If you’re into programming, you gotta be spending most of your time on computer looking at an IDE either writing, inspecting or debugging code, scanning logs, writing commands, etc.
One kind of overlooked aspects of programming is the environment, which I think once set up properly, will have a dramatic effect on your productivity. I find it weird to see programmers who use the environment exactly with their default settings, without ever changing anything.The font you’re using is a really important but yet a neglected part of the environment you’re using. In our recent post, we have talked about some tools that will help you to be more productive, and this post actually can be considered as a complementary one.

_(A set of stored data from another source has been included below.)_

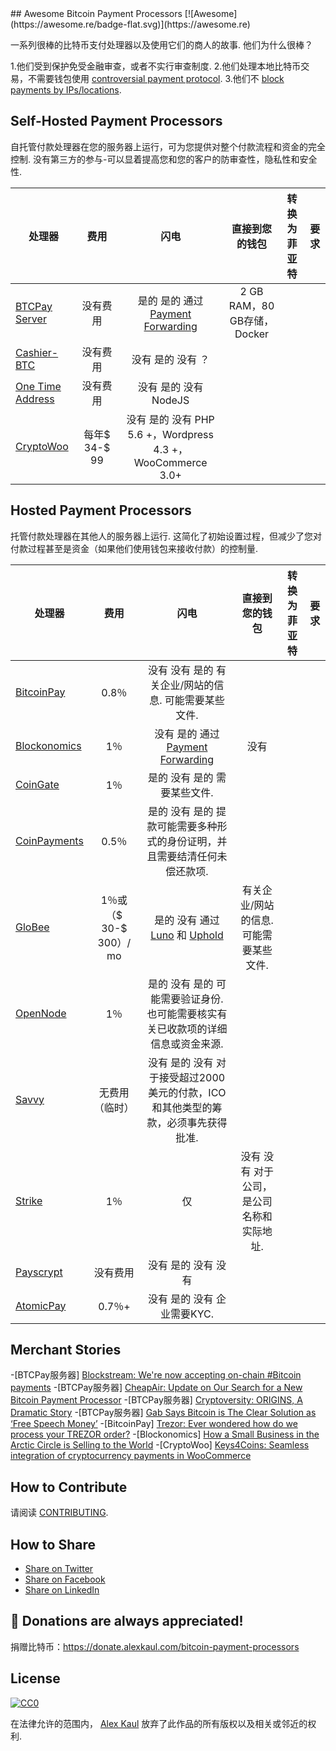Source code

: <div class="github-widget" data-repo="alexk111/awesome-bitcoin-payment-processors"></div>
<script async src="https://pagead2.googlesyndication.com/pagead/js/adsbygoogle.js"></script><ins class="adsbygoogle" style="display:block" data-ad-client="ca-pub-6890694312814945" data-ad-slot="5473692530" data-ad-format="auto"  data-full-width-responsive="true"></ins><script>(adsbygoogle = window.adsbygoogle || []).push({});</script>
## Awesome Bitcoin Payment Processors [![Awesome](https://awesome.re/badge-flat.svg)](https://awesome.re)

 一系列很棒的比特币支付处理器以及使用它们的商人的故事.  他们为什么很棒？

1.他们受到保护免受金融审查，或者不实行审查制度.
2.他们处理本地比特币交易，不需要钱包使用 [controversial payment protocol](https://blog.samouraiwallet.com/post/169222582782/bitpay-qr-codes-are-no-longer-valid-important).
3.他们不 [block payments by IPs/locations](https://twitter.com/alex_kaul/status/1090211252331208705).



## Self-Hosted Payment Processors

 自托管付款处理器在您的服务器上运行，可为您提供对整个付款流程和资金的完全控制.  没有第三方的参与-可以显着提高您和您的客户的防审查性，隐私性和安全性. 

 |  处理器|  费用|  闪电|  直接到您的钱包|  转换为菲亚特|  要求|
| --------- |:----:|:---------:|:-----------------------:|:------------------:| ------------ |
| [BTCPay Server](https://btcpayserver.org/)  |  没有费用|  是的  是的  通过 [Payment Forwarding](https://www.blockonomics.co/views/payment_forwarding.html)  |  2 GB RAM，80 GB存储，Docker |
| [Cashier-BTC](https://github.com/Overtorment/Cashier-BTC)  |  没有费用|  没有  是的  没有  ？  |
| [One Time Address](https://github.com/alexk111/One-Time-Address)  |  没有费用|  没有  是的  没有  NodeJS |
| [CryptoWoo](https://www.cryptowoo.com/)  |  每年$ 34-$ 99 |  没有  是的  没有  PHP 5.6 +，Wordpress 4.3 +，WooCommerce 3.0+ |

## Hosted Payment Processors

 托管付款处理器在其他人的服务器上运行.  这简化了初始设置过程，但减少了您对付款过程甚至是资金（如果他们使用钱包来接收付款）的控制量.

 |  处理器|  费用|  闪电|  直接到您的钱包|  转换为菲亚特|  要求|
| --------- |:----:|:---------:|:-----------------------:|:------------------:| ------------ |
| [BitcoinPay](https://www.bitcoinpay.com/en/)  |  0.8％|  没有  没有  是的  有关企业/网站的信息.  可能需要某些文件.  |
| [Blockonomics](https://www.blockonomics.co/merchants)  |  1％|  没有  是的  通过 [Payment Forwarding](https://www.blockonomics.co/views/payment_forwarding.html)  |  没有
| [CoinGate](https://coingate.com/accept-bitcoin)  |  1％|  是的  没有  是的  需要某些文件.  |
| [CoinPayments](https://www.coinpayments.net/)  |  0.5％|  是的  没有  是的  提款可能需要多种形式的身份证明，并且需要结清任何未偿还款项.  |
| [GloBee](https://globee.com/)  |  1％或（$ 30-$ 300）/ mo |  是的  没有  通过 [Luno](https://www.luno.com) 和 [Uphold](https://uphold.com/)  |  有关企业/网站的信息.  可能需要某些文件.  |
| [OpenNode](https://www.opennode.co/)  |  1％|  是的  没有  是的  可能需要验证身份.  也可能需要核实有关已收款项的详细信息或资金来源.  |
| [Savvy](https://www.savvy.io/)  |  无费用（临时）|  没有  是的  没有  对于接受超过2000美元的付款，ICO和其他类型的筹款，必须事先获得批准.  |
| [Strike](https://strike.acinq.co/)  |  1％|  仅|  没有  没有  对于公司，是公司名称和实际地址.  |
| [Payscrypt](https://payscrypt.com/)  |  没有费用|  没有  是的  没有  没有
| [AtomicPay](https://atomicpay.io/)  |  0.7％+ |  没有  是的  没有  企业需要KYC.  |

## Merchant Stories

-[BTCPay服务器] [Blockstream: We're now accepting on-chain #Bitcoin payments](https://www.facebook.com/1052484058287964)
-[BTCPay服务器] [CheapAir: Update on Our Search for a New Bitcoin Payment Processor](https://www.cheapair.com/blog/update-on-our-search-for-a-new-bitcoin-payment-processor/)
-[BTCPay服务器] [Cryptoversity: ORIGINS, A Dramatic Story](https://youtu.be/S0difABxO3g)
-[BTCPay服务器] [Gab Says Bitcoin is The Clear Solution as ‘Free Speech Money’](https://bitcoinist.com/free-speech-money-gab-bitcoin/)
-[BitcoinPay] [Trezor: Ever wondered how do we process your TREZOR order?](https://blog.trezor.io/trezor-shipping-process-delivery-dispatch-explained-order-logistics-58e45e25ee8)
-[Blockonomics] [How a Small Business in the Arctic Circle is Selling to the World](https://hackernoon.com/how-a-small-business-in-the-arctic-circle-is-selling-to-the-world-8dbe8d7f9fc4)
-[CryptoWoo] [Keys4Coins: Seamless integration of cryptocurrency payments in WooCommerce](https://www.keys4coins.com/cryptowoo-testimonial/)

## How to Contribute

请阅读 [CONTRIBUTING](https://github.com/alexk111/awesome-bitcoin-payment-processors/blob/master/CONTRIBUTING.md).

## How to Share

- [Share on Twitter](https://twitter.com/home?status=List%20of%20awesome%20bitcoin%20payment%20processors.%20https%3A%2F%2Fgithub.com%2Falexk111%2Fawesome-bitcoin-payment-processors%20%23bitcoin)
- [Share on Facebook](https://www.facebook.com/sharer/sharer.php?u=https%3A//github.com/alexk111/awesome-bitcoin-payment-processors)
- [Share on LinkedIn](https://www.linkedin.com/shareArticle?mini=true&url=https%3A//github.com/alexk111/awesome-bitcoin-payment-processors&title=List%20of%20awesome%20bitcoin%20payment%20processors&summary=&source=)

## 💝 Donations are always appreciated!

捐赠比特币：https://donate.alexkaul.com/bitcoin-payment-processors

## License

[![CC0](http://mirrors.creativecommons.org/presskit/buttons/88x31/svg/cc-zero.svg)](https://creativecommons.org/publicdomain/zero/1.0/)

在法律允许的范围内， [Alex Kaul](https://github.com/alexk111) 放弃了此作品的所有版权以及相关或邻近的权利.
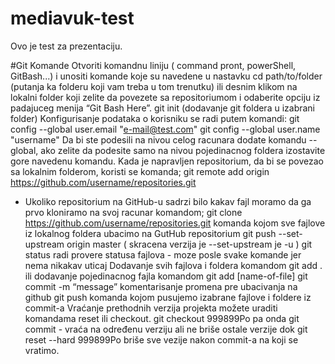 # mediavuk-test
Ovo je test za prezentaciju.

#Git Komande
Otvoriti komandnu liniju ( command pront, powerShell, GitBash...) i unositi komande koje su navedene u nastavku
cd path/to/folder (putanja ka folderu koji vam treba u tom trenutku) ili desnim klikom na lokalni folder koji zelite da povezete sa repositoriumom i odaberite opciju iz padajuceg menija “Git Bash Here”.
git init (dodavanje git foldera u izabrani folder)
Konfigurisanje podataka o korisniku se radi putem komandi:
git config --global user.email "e-mail@test.com"
git config --global user.name "username"
Da bi ste podesili na nivou celog racunara dodate komandu --global, ako zelite da podesite samo na nivou pojedinacnog foldera izostavite gore navedenu komandu.
Kada je napravljen repositorium, da bi se povezao sa lokalnim folderom, koristi se komanda;
git remote add origin  https://github.com/username/repositories.git
- Ukoliko repositorium na GitHub-u sadrzi bilo kakav fajl moramo da ga prvo kloniramo na svoj racunar komandom; 
git clone https://github.com/username/repositories.git 
komanda kojom sve fajlove iz lokalnog foldera ubacimo na GutHub repositorium 
git push --set-upstream origin master ( skracena verzija je --set-upstream je -u )
git status radi provere statusa fajlova - moze posle svake komande jer nema nikakav uticaj
Dodavanje svih fajlova i foldera komandom git add . ili  dodavanje pojedinacnog fajla komandom git add [name-of-file]
git commit -m “message” komentarisanje promena pre ubacivanja na github
git push komanda kojom pusujemo izabrane fajlove i foldere iz commit-a
Vraćanje prethodnih verzija projekta možete uraditi komandama reset ili checkout.
git checkout 999899Po pa onda git commit - vraća na određenu verziju ali ne briše ostale verzije dok git reset --hard 999899Po briše sve vezije nakon commit-a na koji se vratimo.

I had been using Envy Code R for almost 8 years now. One of my previous colleagues was using it. After giving a try, I really liked it and the first thing I do when I set up a new environment on a new machine would be downloading this font and setting up IDE and terminal environment to use it, until recently.

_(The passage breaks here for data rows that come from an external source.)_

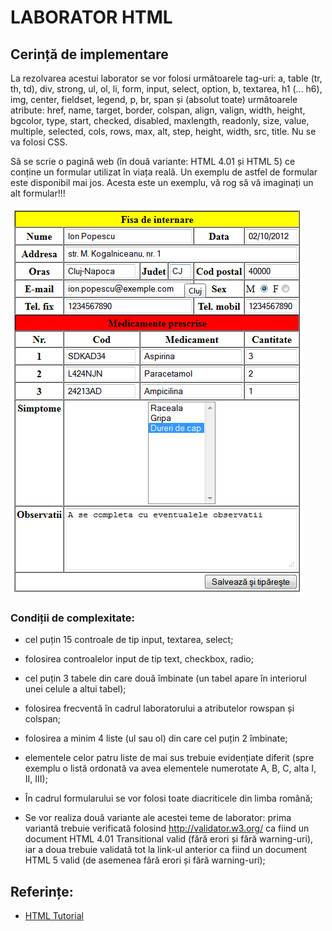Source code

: # LABORATOR HTML

## Cerință de implementare

La rezolvarea acestui laborator se vor folosi următoarele tag-uri: a, table (tr, th, td), div, strong, ul, ol, li, form, input, select, option, b, textarea, h1 (... h6), img, center, fieldset, legend, p, br, span și (absolut toate) următoarele atribute: href, name, target, border, colspan, align, valign, width, height, bgcolor, type, start, checked, disabled, maxlength, readonly, size, value, multiple, selected, cols, rows, max, alt, step, height, width, src, title. Nu se va folosi CSS.

Să se scrie o pagină web (în două variante: HTML 4.01 și HTML 5) ce conține un formular utilizat în viața reală. Un exemplu de astfel de formular este disponibil mai jos. Acesta este un exemplu, vă rog să vă imaginați un alt formular!!!

![Formular - exemplu](image.png)

### Condiții de complexitate:

- cel puțin 15 controale de tip input, textarea, select;

- folosirea controalelor input de tip text, checkbox, radio;

- cel puțin 3 tabele din care două îmbinate (un tabel apare în interiorul unei celule a altui tabel);

- folosirea frecventă în cadrul laboratorului a atributelor rowspan și colspan;

- folosirea a minim 4 liste (ul sau ol) din care cel puțin 2 îmbinate;

- elementele celor patru liste de mai sus trebuie evidențiate diferit (spre exemplu o listă ordonată va avea elementele numerotate A, B, C, alta I, II, III);

- În cadrul formularului se vor folosi toate diacriticele din limba română;

- Se vor realiza două variante ale acestei teme de laborator: prima variantă trebuie verificată folosind http://validator.w3.org/ ca fiind un document HTML 4.01 Transitional valid (fără erori și fără warning-uri), iar a doua trebuie validată tot la link-ul anterior ca fiind un document HTML 5 valid (de asemenea fără erori și fără warning-uri);

## Referințe:

- [HTML Tutorial](https://www.w3schools.com/html/default.asp)
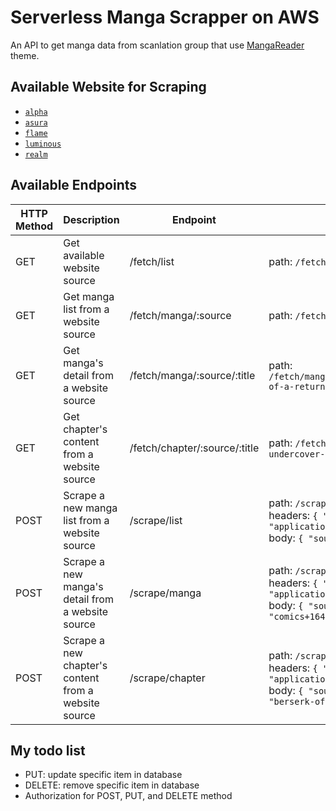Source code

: # Serverless Manga Scrapper on AWS

An API to get manga data from scanlation group that use [MangaReader](https://themesia.com/mangareader-wordpress-theme/) theme.

## Available Website for Scraping

- [`alpha`](https://alpha-scans.org/)
- [`asura`](https://asurascans.com/)
- [`flame`](https://flamescans.org/)
- [`luminous`](https://luminousscans.com/)
- [`realm`](https://realmscans.com/)

## Available Endpoints

|HTTP Method|Description|Endpoint|Example|
|-|-|-|-|
|GET|Get available website source|/fetch/list|path: `/fetch/list`|
|GET|Get manga list from a website source|/fetch/manga/:source|path: `/fetch/manga/alpha`|
|GET|Get manga's detail from a website source|/fetch/manga/:source/:title|path: `/fetch/manga/realm/series+chronicles-of-a-returner`|
|GET|Get chapter's content from a website source|/fetch/chapter/:source/:title|path: `/fetch/chapter/asura/academys-undercover-professor-chapter-16`|
|POST|Scrape a new manga list from a website source|/scrape/list|path: `/scrape/list`<br>headers: `{ "content-type": "application/json" }`<br>body: `{ "source": "luminous" }`|
|POST|Scrape a new manga's detail from a website source|/scrape/manga|path: `/scrape/manga`<br>headers: `{ "content-type": "application/json" }`<br>body: `{ "source": "asura", "slug": "comics+1649969363-solo-leveling" }`|
|POST|Scrape a new chapter's content from a website source|/scrape/chapter|path: `/scrape/chapter`<br>headers: `{ "content-type": "application/json" }`<br>body: `{ "source": "flame", "slug": "berserk-of-gluttony-chapter-39" }`|

## My todo list
- PUT: update specific item in database
- DELETE: remove specific item in database
- Authorization for POST, PUT, and DELETE method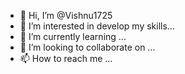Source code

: - 👋 Hi, I’m @Vishnu1725
- 👀 I’m interested in develop my skills...
- 🌱 I’m currently learning  ...
- 💞️ I’m looking to collaborate on ...
- 📫 How to reach me ...

<!---
Vishnu1725/Vishnu1725 is a ✨ special ✨ repository because its `README.md` (this file) appears on your GitHub profile.
You can click the Preview link to take a look at your changes.
--->
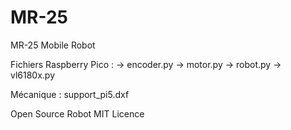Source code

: # MR-25
MR-25 Mobile Robot

Fichiers Raspberry Pico :
-> encoder.py
-> motor.py
-> robot.py
-> vl6180x.py

Mécanique : 
support_pi5.dxf 

Open Source Robot
MIT Licence
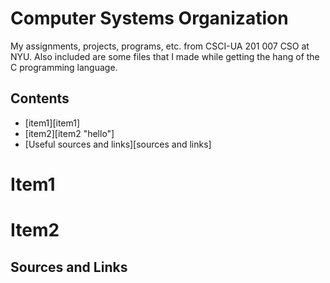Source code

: # Computer Systems Organization
My assignments, projects, programs, etc. from CSCI-UA 201 007 CSO at NYU. Also included are some files that I made while getting the hang of the C programming language.

## Contents
* [item1][item1]
* [item2][item2 "hello"]
* [Useful sources and links][sources and links]

# Item1



# Item2



## Sources and Links <a name="abcd"></a>

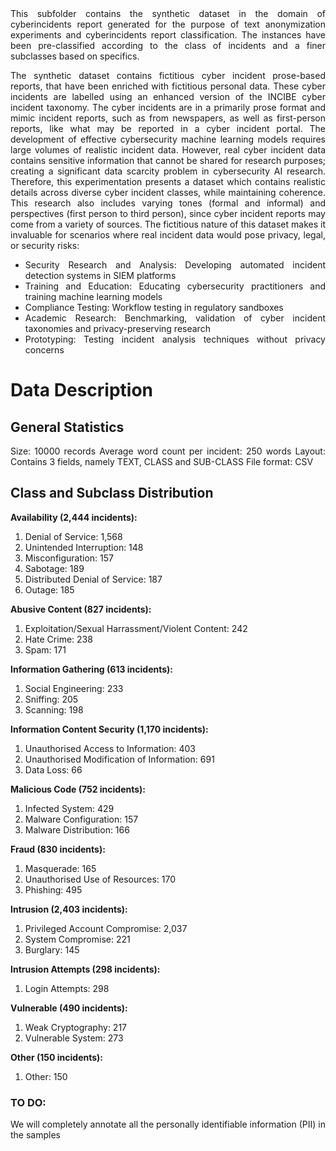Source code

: <div align="justify">This subfolder contains the synthetic dataset in the domain of cyberincidents report generated for the purpose of text anonymization experiments and cyberincidents report classification. The instances have been pre-classified according to the class of incidents and a finer subclasses based on specifics.


The synthetic dataset contains fictitious cyber incident prose-based reports, that have been enriched with fictitious personal data. These cyber incidents are labelled using an enhanced version of the INCIBE cyber incident taxonomy. The cyber incidents are in a primarily prose format and mimic incident reports, such as from newspapers, as well as first-person reports, like what may be reported in a cyber incident portal.
The development of effective cybersecurity machine learning models requires large volumes of realistic incident data. However, real cyber incident data contains sensitive information that cannot be shared for research purposes; creating a significant data scarcity problem in cybersecurity AI research. Therefore, this experimentation presents a dataset which contains realistic details across diverse cyber incident classes, while maintaining coherence. This research also includes varying tones (formal and informal) and perspectives (first person to third person), since cyber incident reports may come from a variety of sources. 
The fictitious nature of this dataset makes it invaluable for scenarios where real incident data would pose privacy, legal, or security risks:
- Security Research and Analysis: Developing automated incident detection systems in SIEM platforms
- Training and Education: Educating cybersecurity practitioners and training machine learning models
- Compliance Testing: Workflow testing in regulatory sandboxes
- Academic Research: Benchmarking, validation of cyber incident taxonomies and privacy-preserving research
- Prototyping: Testing incident analysis techniques without privacy concerns



# Data Description
## General Statistics
Size: 10000 records
Average word count per incident: 250 words
Layout: Contains 3 fields, namely TEXT, CLASS and SUB-CLASS
File format: CSV

## Class and Subclass Distribution 
**Availability (2,444 incidents):**
1. Denial of Service: 1,568
2. Unintended Interruption: 148
3. Misconfiguration: 157
4. Sabotage: 189
5. Distributed Denial of Service: 187
6. Outage: 185

**Abusive Content (827 incidents):**
1. Exploitation/Sexual Harrassment/Violent Content: 242
2. Hate Crime: 238 
4. Spam: 171

**Information Gathering (613 incidents):**
1. Social Engineering: 233
2. Sniffing: 205
3. Scanning: 198

**Information Content Security (1,170 incidents):**
1. Unauthorised Access to Information: 403
3. Unauthorised Modification of Information: 691
4. Data Loss: 66

**Malicious Code (752 incidents):**
1. Infected System: 429
2. Malware Configuration: 157
3. Malware Distribution: 166

**Fraud (830 incidents):**
1. Masquerade: 165
2. Unauthorised Use of Resources: 170
3. Phishing: 495

**Intrusion (2,403 incidents):**
1. Privileged Account Compromise: 2,037
2. System Compromise: 221
3. Burglary: 145 

**Intrusion Attempts (298 incidents):**
1. Login Attempts: 298

**Vulnerable (490 incidents):**
1. Weak Cryptography: 217 
2. Vulnerable System: 273 

**Other (150 incidents):**
1. Other: 150 

### TO DO:
We will completely annotate all the personally identifiable information (PII) in the samples</div>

Last week when I was researching for a technical issue, I have found a video in which the instructor uses a different font in the IDE which I fell in love at first sight. I looked at the comments, searched for the instructor’s name and other videos and blogs but I couldn’t find anything. I even took a screenshot of the video and tried the services which find the font in the given picture, but no luck. Finally, somewhere I have found a comment of the instructor regarding a comment asking for the environment he uses, and the answer was: Operator and Fira Code.

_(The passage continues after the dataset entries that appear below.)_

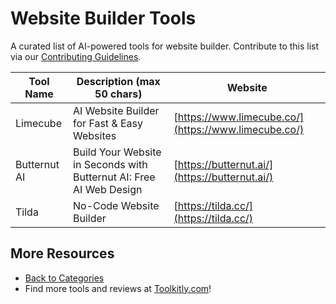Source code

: # Website Builder Tools

A curated list of AI-powered tools for website builder. Contribute to this list via our [Contributing Guidelines](../CONTRIBUTING.md).

| Tool Name | Description (max 50 chars) | Website |
|-----------|----------------------------|---------|
| Limecube | AI Website Builder for Fast & Easy Websites | [https://www.limecube.co/](https://www.limecube.co/) |
| Butternut AI | Build Your Website in Seconds with Butternut AI: Free AI Web Design | [https://butternut.ai/](https://butternut.ai/) |
| Tilda | No-Code Website Builder | [https://tilda.cc/](https://tilda.cc/) |

## More Resources
- [Back to Categories](https://github.com/ToolkitlyAI/awesome-ai-tools/blob/master/README.md)
- Find more tools and reviews at [Toolkitly.com](https://toolkitly.com)!
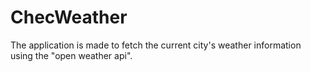 # ChecWeather
 
The application is made to fetch the current city's weather information using the "open weather api".<br>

Operator is a monospaced font that explicitly designed for programmers. It looks stunningly beautiful, but that beauty has a price tag: $199. I think even for programmers obsessive about fonts, that is a really high price to pay.
That’s why I’ve decided stick with the other, free and almost equally beautiful alternative: Fira Code.
As you can see on it’s Github page, Fira Code is a monospaced font with programming ligatures.
Ligatures make the code much more readable and pleasant to write, converting discrete symbols into united ones, as we would do if we write the code by hand. It’s also beautifully designed, looks awesome and supported in many major environments like IDEs and terminals. You can find the full list of supported environments on the Github page of the project.
There are also attempts to use Fira Code with another cursive style font to create Operator-font-like experience. If your programming environment supports to use more than one font inside the editor, you may want to give a try to that also.
Give a try to Fira Code. I hope you’ll like it.